──────── Material shown ────────

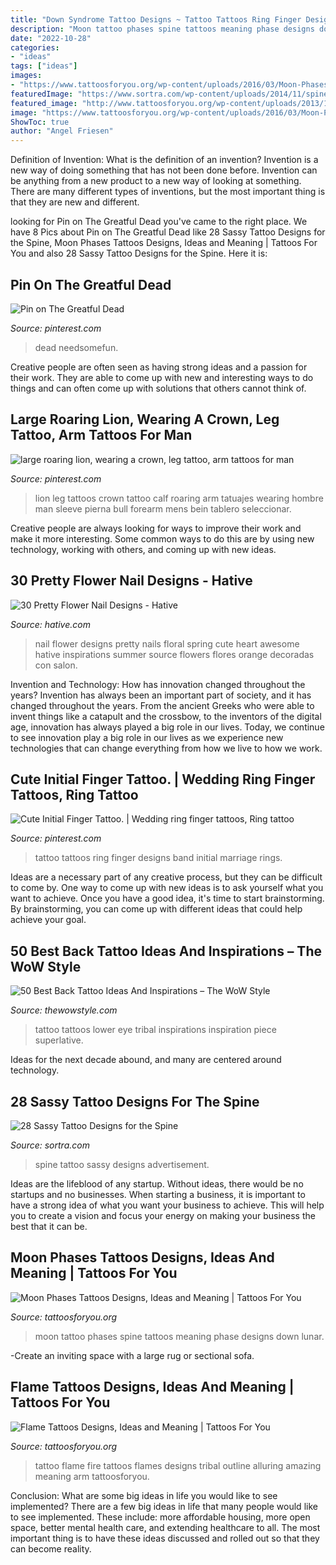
 ```yaml
---
title: "Down Syndrome Tattoo Designs ~ Tattoo Tattoos Ring Finger Designs Band Initial Marriage Rings"
description: "Moon tattoo phases spine tattoos meaning phase designs down lunar"
date: "2022-10-28"
categories:
- "ideas"
tags: ["ideas"]
images:
- "https://www.tattoosforyou.org/wp-content/uploads/2016/03/Moon-Phases-Tattoo-Spine.jpg"
featuredImage: "https://www.sortra.com/wp-content/uploads/2014/11/spine-tattoos03.jpg"
featured_image: "http://www.tattoosforyou.org/wp-content/uploads/2013/11/Flame-Tattoo-513x1024.jpg"
image: "https://www.tattoosforyou.org/wp-content/uploads/2016/03/Moon-Phases-Tattoo-Spine.jpg"
ShowToc: true
author: "Angel Friesen"
---
```



Definition of Invention: What is the definition of an invention?
Invention is a new way of doing something that has not been done before. Invention can be anything from a new product to a new way of looking at something. There are many different types of inventions, but the most important thing is that they are new and different.

	

		
looking for Pin on The Greatful Dead you've came to the right place. We have 8 Pics about Pin on The Greatful Dead like 28 Sassy Tattoo Designs for the Spine, Moon Phases Tattoos Designs, Ideas and Meaning | Tattoos For You and also 28 Sassy Tattoo Designs for the Spine. Here it is:
		
    
## Pin On The Greatful Dead

<img loading=lazy src="https://i.pinimg.com/736x/6e/e8/b8/6ee8b8fd2ebf6d28eb6fc3985ed95298--dead.jpg" onerror="this.onerror=null;this.src='https://tse2.mm.bing.net/th?id=OIP.UxDp4_8r_9rL0NCwSBRUWwHaKt&amp;pid=15.1';" alt="Pin on The Greatful Dead">

_Source: pinterest.com_

>dead needsomefun. 

	

Creative people are often seen as having strong ideas and a passion for their work. They are able to come up with new and interesting ways to do things and can often come up with solutions that others cannot think of.

    
## Large Roaring Lion, Wearing A Crown, Leg Tattoo, Arm Tattoos For Man

<img loading=lazy src="https://i.pinimg.com/736x/21/c8/49/21c849ec7d18612f0a152f1c6357c097.jpg" onerror="this.onerror=null;this.src='https://tse4.mm.bing.net/th?id=OIP.j319TsHEikk3V4wQ8yuPrgHaLK&amp;pid=15.1';" alt="large roaring lion, wearing a crown, leg tattoo, arm tattoos for man">

_Source: pinterest.com_

>lion leg tattoos crown tattoo calf roaring arm tatuajes wearing hombre man sleeve pierna bull forearm mens bein tablero seleccionar. 

	

Creative people are always looking for ways to improve their work and make it more interesting. Some common ways to do this are by using new technology, working with others, and coming up with new ideas.

    
## 30 Pretty Flower Nail Designs - Hative

<img loading=lazy src="https://hative.com/wp-content/uploads/2014/11/flower-nail-designs/5-pretty-flower-nail-designs.jpg" onerror="this.onerror=null;this.src='https://tse4.mm.bing.net/th?id=OIP.PB0SZi1PIua6yr2sD8Q0TwHaJ4&amp;pid=15.1';" alt="30 Pretty Flower Nail Designs - Hative">

_Source: hative.com_

>nail flower designs pretty nails floral spring cute heart awesome hative inspirations summer source flowers flores orange decoradas con salon. 

	

Invention and Technology: How has innovation changed throughout the years?
Invention has always been an important part of society, and it has changed throughout the years. From the ancient Greeks who were able to invent things like a catapult and the crossbow, to the inventors of the digital age, innovation has always played a big role in our lives. Today, we continue to see innovation play a big role in our lives as we experience new technologies that can change everything from how we live to how we work.

    
## Cute Initial Finger Tattoo. | Wedding Ring Finger Tattoos, Ring Tattoo

<img loading=lazy src="https://i.pinimg.com/736x/48/69/d5/4869d5d2de6981d104ace788756c2b3c--marriage-ring-tattoos-wedding-tattoo-rings.jpg" onerror="this.onerror=null;this.src='https://tse4.mm.bing.net/th?id=OIP.8H-Iv-grMluPuu5zYF7DSwDhEs&amp;pid=15.1';" alt="Cute Initial Finger Tattoo. | Wedding ring finger tattoos, Ring tattoo">

_Source: pinterest.com_

>tattoo tattoos ring finger designs band initial marriage rings. 

	

Ideas are a necessary part of any creative process, but they can be difficult to come by. One way to come up with new ideas is to ask yourself what you want to achieve. Once you have a good idea, it's time to start brainstorming. By brainstorming, you can come up with different ideas that could help achieve your goal.

    
## 50 Best Back Tattoo Ideas And Inspirations – The WoW Style

<img loading=lazy src="http://thewowstyle.com/wp-content/uploads/2015/01/full-lower-back-tribal-tattoo.jpg" onerror="this.onerror=null;this.src='https://tse4.mm.bing.net/th?id=OIP.uZjOGU3PkQ056nqPtJ2a4wHaK-&amp;pid=15.1';" alt="50 Best Back Tattoo Ideas And Inspirations – The WoW Style">

_Source: thewowstyle.com_

>tattoo tattoos lower eye tribal inspirations inspiration piece superlative. 

	

Ideas for the next decade abound, and many are centered around technology.

    
## 28 Sassy Tattoo Designs For The Spine

<img loading=lazy src="https://www.sortra.com/wp-content/uploads/2014/11/spine-tattoos03.jpg" onerror="this.onerror=null;this.src='https://tse4.mm.bing.net/th?id=OIP.aLCbN48vb9qGbdyRIWPjLAHaLI&amp;pid=15.1';" alt="28 Sassy Tattoo Designs for the Spine">

_Source: sortra.com_

>spine tattoo sassy designs advertisement. 

	

Ideas are the lifeblood of any startup. Without ideas, there would be no startups and no businesses. When starting a business, it is important to have a strong idea of what you want your business to achieve. This will help you to create a vision and focus your energy on making your business the best that it can be.

    
## Moon Phases Tattoos Designs, Ideas And Meaning | Tattoos For You

<img loading=lazy src="https://www.tattoosforyou.org/wp-content/uploads/2016/03/Moon-Phases-Tattoo-Spine.jpg" onerror="this.onerror=null;this.src='https://tse3.mm.bing.net/th?id=OIP.jsuVM9JW3egZSy3IuYjEvgHaJ_&amp;pid=15.1';" alt="Moon Phases Tattoos Designs, Ideas and Meaning | Tattoos For You">

_Source: tattoosforyou.org_

>moon tattoo phases spine tattoos meaning phase designs down lunar. 

	

-Create an inviting space with a large rug or sectional sofa.

    
## Flame Tattoos Designs, Ideas And Meaning | Tattoos For You

<img loading=lazy src="http://www.tattoosforyou.org/wp-content/uploads/2013/11/Flame-Tattoo-513x1024.jpg" onerror="this.onerror=null;this.src='https://tse4.mm.bing.net/th?id=OIP.gAWafMp4PDKiUtIKOoH_XgHaOy&amp;pid=15.1';" alt="Flame Tattoos Designs, Ideas and Meaning | Tattoos For You">

_Source: tattoosforyou.org_

>tattoo flame fire tattoos flames designs tribal outline alluring amazing meaning arm tattoosforyou. 

	

Conclusion: What are some big ideas in life you would like to see implemented?
There are a few big ideas in life that many people would like to see implemented. These include: more affordable housing, more open space, better mental health care, and extending healthcare to all. The most important thing is to have these ideas discussed and rolled out so that they can become reality.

────────

To do
Output the number of lines in the records above that contain the string "pinimg", and no other text.

Exercise response
3